(Source texts of formatted documents)
──────

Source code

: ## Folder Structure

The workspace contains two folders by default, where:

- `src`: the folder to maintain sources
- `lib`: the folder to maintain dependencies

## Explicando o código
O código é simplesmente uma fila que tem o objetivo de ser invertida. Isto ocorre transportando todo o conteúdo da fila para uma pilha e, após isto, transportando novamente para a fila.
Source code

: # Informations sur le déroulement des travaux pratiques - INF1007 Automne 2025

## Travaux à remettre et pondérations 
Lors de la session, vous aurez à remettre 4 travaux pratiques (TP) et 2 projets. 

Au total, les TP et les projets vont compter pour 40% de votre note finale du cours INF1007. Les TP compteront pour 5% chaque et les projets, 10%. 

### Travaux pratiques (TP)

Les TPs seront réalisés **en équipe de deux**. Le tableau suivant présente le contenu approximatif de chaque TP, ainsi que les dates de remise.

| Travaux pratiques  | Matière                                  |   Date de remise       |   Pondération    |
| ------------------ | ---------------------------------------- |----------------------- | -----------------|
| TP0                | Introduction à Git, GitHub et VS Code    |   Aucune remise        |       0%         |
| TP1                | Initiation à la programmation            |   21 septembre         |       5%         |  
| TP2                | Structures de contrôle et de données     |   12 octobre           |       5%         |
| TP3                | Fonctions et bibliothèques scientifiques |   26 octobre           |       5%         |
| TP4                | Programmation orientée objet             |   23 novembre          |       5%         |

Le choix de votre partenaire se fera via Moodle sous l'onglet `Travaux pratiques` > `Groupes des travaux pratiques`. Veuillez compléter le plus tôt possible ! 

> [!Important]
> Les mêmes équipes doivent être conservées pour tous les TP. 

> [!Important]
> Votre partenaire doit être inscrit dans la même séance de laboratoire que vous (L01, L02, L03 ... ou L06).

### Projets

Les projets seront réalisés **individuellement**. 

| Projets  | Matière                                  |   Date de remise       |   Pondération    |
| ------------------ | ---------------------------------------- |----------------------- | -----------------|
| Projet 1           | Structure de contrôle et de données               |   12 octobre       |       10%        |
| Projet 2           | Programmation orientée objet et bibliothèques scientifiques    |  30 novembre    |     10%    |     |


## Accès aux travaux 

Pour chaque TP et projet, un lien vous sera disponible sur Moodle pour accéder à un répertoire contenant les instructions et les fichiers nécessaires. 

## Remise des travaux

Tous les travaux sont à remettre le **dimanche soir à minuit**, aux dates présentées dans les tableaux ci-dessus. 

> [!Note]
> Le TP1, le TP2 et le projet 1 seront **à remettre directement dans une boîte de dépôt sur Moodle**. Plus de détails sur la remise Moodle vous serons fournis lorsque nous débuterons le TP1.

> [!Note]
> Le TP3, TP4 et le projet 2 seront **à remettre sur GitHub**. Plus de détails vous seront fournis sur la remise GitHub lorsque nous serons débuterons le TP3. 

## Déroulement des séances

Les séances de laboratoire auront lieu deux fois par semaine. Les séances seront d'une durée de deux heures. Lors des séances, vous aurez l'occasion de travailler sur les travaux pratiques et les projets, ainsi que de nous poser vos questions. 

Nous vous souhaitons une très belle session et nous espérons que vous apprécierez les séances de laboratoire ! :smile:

──────

The answer must be every line of the data that contains the word "serons".

= RESULT =
> Le TP1, le TP2 et le projet 1 seront **à remettre directement dans une boîte de dépôt sur Moodle**. Plus de détails sur la remise Moodle vous serons fournis lorsque nous débuterons le TP1.
> Le TP3, TP4 et le projet 2 seront **à remettre sur GitHub**. Plus de détails vous seront fournis sur la remise GitHub lorsque nous serons débuterons le TP3. 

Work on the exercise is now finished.